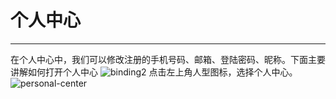 # 个人中心

---

在个人中心中，我们可以修改注册的手机号码、邮箱、登陆密码、昵称。下面主要讲解如何打开个人中心
![binding2](../assets/binding/lte_binding2.png)
点击左上角人型图标，选择个人中心。
![personal-center](../assets/personal-center.png)






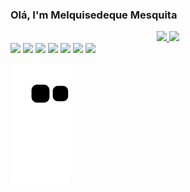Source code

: ### Olá, I'm Melquisedeque Mesquita

<div align="center">
  <a href="https://github.com/MelquisedequeMesquita">
  <img height="180em" src="https://github-readme-stats.vercel.app/api?username=MelquisedequeMesquita&show_icons=true&theme=radical&include_all_commits=true&count_private=true"/>
  <img height="180em" src="https://github-readme-stats.vercel.app/api/top-langs/?username=MelquisedequeMesquita&layout=compact&langs_count=7&theme=radical"/>
</div>


<div> 
    <a href="https://t.me/BeetsTipsMelqui" target="_blank"><img src="https://img.shields.io/badge/Telegram-2CA5E0?style=for-the-badge&logo=telegram&logoColor=white" target="_blank"></a>
    <a href="mailto:contatomelquisedequemesquita@gmail.com" target="_blank"><img src="https://img.shields.io/badge/Gmail-D14836?style=for-the-badge&logo=gmail&logoColor=white" target="_blank"></a>
    <a href="https://www.facebook.com/profile.php?id=100079151390119" target="_blank"><img src="https://img.shields.io/badge/Facebook-1877F2?style=for-the-badge&logo=facebook&logoColor=white" target="_blank"></a>
    <a href="https://www.instagram.com/invites/contact/?i=vqst0sdkause&utm_content=o5uvxw4" target="_blank"><img src="https://img.shields.io/badge/Instagram-E4405F?style=for-the-badge&logo=instagram&logoColor=white" target="_blank"></a>
    <a href="https://twitter.com/_MelquisedequeM?t=t09S8LmRSuTUXoTjfnrS5A&s=09" target="_blank"><img src="https://img.shields.io/badge/Twitter-1DA1F2?style=for-the-badge&logo=twitter&logoColor=white" target="_blank"></a>
    <a href="https://www.linkedin.com/in/melquisedeque-mesquita-1b9a23204" target="_blank"><img src="https://img.shields.io/badge/LinkedIn-0077B5?style=for-the-badge&logo=linkedin&logoColor=white" target="_blank"></a>
    <a href="https://vm.tiktok.com/ZML5MCVEt/" target="_blank"><img src="https://img.shields.io/badge/TikTok-000000?style=for-the-badge&logo=tiktok&logoColor=white" target="_blank"></a>

   ![Snake animation](https://github.com/MelquisedequeMesquita/MelquisedequeMesquita/blob/output/github-contribution-grid-snake.svg)
   
</div>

__Aim of the task__. Scan the records above for the string "assets", then select every line that holds it.

__Response to the task__.
![binding2](../assets/binding/lte_binding2.png)
![personal-center](../assets/personal-center.png)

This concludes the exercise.